Hopper compute nodes consist of two Magny-Cours processors, each with 12 cores. Each 12-core processor is really two six core processors (each with its own memory controller) "glued" together on a single die. So there are 4 NUMA nodes.

So consider one compute node with 32 GB of RAM. Server setups for this processor allow any core on any NUMA node to access all 32GB of RAM. But each NUMA node (each w/its own mem controller), is only "directly" connected to 8GB of RAM. And the NUMA nodes are connected to each other by some kind of super high bandwidth interconnect (HyperTransport?). That is my understanding anyway based on this:
http://www.anandtech.com/show/2978/amd-s-12-core-magny-cours-opteron-6174-vs-intel-s-6-core-xeon/2
and
http://www.phys.uu.nl/~steen/web10/amd.php

So there's 1.5 full HT channels connecting NUMA nodes on the same package. 1 full HT channel connects cores "across" from each other whereas cores "diagonal" from each other only get 0.5 channels. According to wikipedia, a single HT channel is 16bits wide meaning that the bandwidth is 25.6GB/s (bidirectional), whereas the effective memory bandwidth is 14GB/s per NUMA node (discussed in prev link).

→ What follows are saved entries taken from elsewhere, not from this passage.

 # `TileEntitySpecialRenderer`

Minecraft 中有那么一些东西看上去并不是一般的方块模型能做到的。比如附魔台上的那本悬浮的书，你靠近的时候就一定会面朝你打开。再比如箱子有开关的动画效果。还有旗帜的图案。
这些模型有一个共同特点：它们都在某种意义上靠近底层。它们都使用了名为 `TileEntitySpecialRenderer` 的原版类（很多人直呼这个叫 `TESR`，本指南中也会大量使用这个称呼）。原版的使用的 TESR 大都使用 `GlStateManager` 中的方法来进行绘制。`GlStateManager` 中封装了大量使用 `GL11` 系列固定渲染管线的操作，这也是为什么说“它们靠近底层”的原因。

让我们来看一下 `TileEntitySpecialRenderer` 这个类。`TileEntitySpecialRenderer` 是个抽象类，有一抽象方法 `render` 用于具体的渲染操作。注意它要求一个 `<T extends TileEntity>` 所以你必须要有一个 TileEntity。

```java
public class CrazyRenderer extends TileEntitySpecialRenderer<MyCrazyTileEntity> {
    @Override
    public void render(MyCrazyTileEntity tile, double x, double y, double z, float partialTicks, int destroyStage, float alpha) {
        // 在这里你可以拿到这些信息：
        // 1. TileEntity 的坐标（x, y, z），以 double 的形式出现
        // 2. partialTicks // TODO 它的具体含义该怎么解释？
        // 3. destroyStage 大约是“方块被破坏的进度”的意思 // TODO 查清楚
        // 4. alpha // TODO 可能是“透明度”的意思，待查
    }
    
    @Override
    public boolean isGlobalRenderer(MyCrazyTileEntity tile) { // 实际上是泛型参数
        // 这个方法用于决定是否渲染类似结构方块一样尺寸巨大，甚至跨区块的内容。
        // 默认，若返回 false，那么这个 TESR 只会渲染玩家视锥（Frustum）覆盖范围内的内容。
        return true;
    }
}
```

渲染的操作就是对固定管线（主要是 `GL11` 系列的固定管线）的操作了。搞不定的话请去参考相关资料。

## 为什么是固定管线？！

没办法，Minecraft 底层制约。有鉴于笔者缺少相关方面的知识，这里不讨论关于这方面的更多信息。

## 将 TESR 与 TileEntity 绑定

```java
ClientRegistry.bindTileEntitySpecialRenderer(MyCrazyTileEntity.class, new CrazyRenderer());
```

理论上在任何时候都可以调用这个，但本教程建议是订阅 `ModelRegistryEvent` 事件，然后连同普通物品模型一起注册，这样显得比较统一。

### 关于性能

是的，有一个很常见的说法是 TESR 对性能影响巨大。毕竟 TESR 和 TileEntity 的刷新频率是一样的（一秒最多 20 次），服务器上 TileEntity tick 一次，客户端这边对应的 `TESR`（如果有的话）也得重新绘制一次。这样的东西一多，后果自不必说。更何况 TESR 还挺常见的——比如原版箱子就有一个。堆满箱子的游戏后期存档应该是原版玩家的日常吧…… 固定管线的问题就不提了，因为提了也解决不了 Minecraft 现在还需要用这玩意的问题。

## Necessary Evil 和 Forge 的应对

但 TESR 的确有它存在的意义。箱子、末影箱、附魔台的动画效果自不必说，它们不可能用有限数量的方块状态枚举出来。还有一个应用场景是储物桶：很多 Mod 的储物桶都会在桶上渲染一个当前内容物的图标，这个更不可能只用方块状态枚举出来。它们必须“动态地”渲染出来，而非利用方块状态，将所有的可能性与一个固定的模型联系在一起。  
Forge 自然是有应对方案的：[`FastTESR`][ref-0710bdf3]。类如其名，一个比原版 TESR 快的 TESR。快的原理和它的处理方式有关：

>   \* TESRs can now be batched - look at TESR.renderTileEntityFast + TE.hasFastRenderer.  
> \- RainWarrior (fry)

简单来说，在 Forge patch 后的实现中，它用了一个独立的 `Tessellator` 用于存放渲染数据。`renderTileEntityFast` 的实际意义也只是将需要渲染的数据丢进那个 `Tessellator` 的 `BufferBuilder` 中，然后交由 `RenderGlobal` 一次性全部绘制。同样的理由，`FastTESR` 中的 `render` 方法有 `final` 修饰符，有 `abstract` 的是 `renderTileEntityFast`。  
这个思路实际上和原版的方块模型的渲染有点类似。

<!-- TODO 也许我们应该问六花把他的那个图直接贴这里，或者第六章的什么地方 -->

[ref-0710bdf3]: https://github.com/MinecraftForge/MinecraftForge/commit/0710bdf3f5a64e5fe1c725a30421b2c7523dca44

I know that if cores from different NUMA nodes are trying to write to the same block of memory, slowdowns occur due to concurrency issues.

My question is: how is memory performance affected if I use only ONE core on the whole compute node? For example, say I need 32GB of RAM per core, so 23 cores will sit idle. Say that single core sits on NUMA node 0. Will that core interface with NUMA node 0's 8GB of RAM at optimum "speed" but experience slowdowns when reading/writing to RAM associated with the other 3 NUMA nodes?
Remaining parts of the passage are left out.